------ Recorded information ------

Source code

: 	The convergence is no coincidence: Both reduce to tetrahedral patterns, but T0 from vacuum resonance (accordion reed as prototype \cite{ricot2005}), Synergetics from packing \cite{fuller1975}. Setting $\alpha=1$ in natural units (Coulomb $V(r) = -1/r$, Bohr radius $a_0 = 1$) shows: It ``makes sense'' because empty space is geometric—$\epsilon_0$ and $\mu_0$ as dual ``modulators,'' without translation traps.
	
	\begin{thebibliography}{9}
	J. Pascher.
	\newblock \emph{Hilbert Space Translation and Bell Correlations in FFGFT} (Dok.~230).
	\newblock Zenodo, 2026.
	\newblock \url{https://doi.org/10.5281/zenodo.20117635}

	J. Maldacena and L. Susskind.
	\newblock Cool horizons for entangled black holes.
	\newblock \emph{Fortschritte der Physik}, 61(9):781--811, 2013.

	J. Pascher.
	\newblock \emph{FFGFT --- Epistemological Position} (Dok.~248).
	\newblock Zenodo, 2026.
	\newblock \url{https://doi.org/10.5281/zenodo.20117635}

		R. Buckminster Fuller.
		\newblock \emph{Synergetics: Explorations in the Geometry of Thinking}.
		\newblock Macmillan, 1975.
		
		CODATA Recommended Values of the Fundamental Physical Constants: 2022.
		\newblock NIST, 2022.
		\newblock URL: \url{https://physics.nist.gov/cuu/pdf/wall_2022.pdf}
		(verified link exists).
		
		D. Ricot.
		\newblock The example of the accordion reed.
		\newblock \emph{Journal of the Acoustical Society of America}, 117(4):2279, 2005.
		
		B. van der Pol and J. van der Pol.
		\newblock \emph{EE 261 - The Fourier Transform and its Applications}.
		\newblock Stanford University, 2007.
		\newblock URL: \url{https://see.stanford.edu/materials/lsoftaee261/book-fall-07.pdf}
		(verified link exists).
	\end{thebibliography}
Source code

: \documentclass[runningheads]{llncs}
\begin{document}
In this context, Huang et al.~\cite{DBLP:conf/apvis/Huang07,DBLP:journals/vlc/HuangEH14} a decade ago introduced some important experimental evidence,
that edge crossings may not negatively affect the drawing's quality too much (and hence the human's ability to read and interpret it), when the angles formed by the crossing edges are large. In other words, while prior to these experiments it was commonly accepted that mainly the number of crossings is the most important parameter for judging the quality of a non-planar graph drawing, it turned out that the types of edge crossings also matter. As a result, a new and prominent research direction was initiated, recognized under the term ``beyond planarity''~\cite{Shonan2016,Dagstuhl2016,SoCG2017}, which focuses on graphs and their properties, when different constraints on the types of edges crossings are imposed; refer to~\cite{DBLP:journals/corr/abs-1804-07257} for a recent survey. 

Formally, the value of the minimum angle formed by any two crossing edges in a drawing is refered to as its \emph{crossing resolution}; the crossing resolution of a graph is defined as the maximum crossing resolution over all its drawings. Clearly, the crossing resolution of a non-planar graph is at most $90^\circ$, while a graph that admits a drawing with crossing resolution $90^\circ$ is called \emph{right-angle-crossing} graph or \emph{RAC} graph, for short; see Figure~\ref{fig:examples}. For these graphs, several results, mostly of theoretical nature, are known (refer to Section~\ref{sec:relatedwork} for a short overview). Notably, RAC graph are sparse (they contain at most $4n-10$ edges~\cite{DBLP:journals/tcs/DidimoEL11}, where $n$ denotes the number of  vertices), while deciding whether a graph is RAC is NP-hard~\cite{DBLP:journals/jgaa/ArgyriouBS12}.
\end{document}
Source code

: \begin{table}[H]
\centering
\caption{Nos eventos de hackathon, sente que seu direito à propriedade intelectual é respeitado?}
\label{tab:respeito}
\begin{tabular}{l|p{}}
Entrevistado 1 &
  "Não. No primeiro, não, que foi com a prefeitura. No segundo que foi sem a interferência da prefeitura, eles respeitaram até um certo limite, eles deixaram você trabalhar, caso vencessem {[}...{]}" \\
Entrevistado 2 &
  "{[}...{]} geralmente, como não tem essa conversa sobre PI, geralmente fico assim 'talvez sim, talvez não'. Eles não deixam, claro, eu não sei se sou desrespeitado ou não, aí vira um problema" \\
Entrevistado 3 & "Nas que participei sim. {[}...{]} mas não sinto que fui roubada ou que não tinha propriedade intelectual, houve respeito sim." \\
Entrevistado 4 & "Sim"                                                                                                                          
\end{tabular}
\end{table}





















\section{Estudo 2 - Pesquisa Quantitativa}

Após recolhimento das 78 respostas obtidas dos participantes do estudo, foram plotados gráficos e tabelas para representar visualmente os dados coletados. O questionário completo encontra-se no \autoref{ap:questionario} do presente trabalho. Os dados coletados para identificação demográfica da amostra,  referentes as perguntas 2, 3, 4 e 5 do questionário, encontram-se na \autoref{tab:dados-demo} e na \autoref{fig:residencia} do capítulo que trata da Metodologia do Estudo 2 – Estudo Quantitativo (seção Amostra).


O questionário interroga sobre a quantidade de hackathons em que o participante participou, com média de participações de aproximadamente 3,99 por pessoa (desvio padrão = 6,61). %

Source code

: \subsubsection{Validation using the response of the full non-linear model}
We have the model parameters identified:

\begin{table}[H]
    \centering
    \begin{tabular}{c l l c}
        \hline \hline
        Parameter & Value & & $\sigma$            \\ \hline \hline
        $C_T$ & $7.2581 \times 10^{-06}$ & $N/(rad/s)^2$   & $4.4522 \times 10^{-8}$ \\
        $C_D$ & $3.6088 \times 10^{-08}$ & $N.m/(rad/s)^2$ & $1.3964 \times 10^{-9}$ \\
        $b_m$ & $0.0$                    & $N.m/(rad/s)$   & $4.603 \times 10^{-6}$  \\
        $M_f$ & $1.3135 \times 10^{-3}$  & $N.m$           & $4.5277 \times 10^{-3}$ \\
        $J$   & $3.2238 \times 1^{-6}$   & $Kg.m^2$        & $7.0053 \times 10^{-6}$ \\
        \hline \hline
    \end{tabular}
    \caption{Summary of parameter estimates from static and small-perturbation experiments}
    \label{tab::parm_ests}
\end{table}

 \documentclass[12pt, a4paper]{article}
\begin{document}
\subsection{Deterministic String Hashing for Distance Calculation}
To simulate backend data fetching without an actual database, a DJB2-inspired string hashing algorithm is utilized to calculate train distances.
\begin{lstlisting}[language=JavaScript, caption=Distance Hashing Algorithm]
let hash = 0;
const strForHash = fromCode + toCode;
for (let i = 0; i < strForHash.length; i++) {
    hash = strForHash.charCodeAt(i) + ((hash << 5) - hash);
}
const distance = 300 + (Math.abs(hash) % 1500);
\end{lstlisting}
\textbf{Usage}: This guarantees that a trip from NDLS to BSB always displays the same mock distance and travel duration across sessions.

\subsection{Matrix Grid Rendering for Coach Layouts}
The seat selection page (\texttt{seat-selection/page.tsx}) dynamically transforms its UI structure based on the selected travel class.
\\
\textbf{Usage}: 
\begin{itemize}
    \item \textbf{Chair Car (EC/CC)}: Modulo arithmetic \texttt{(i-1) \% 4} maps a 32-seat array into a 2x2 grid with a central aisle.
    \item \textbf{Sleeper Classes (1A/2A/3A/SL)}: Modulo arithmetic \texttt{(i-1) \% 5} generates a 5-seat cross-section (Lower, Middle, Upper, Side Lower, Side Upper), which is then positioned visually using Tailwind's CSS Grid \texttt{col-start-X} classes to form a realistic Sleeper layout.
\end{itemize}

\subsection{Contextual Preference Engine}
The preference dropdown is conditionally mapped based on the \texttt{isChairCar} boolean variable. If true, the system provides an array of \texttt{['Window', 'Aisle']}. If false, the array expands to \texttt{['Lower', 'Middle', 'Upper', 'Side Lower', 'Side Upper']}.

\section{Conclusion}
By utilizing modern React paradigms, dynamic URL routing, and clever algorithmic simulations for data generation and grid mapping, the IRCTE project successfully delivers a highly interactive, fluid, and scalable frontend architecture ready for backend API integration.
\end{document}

------

> _Exercise aim_
Looking at the data above, report how many of its lines include the word "begin". The number alone is the answer.

> _Your solution_
9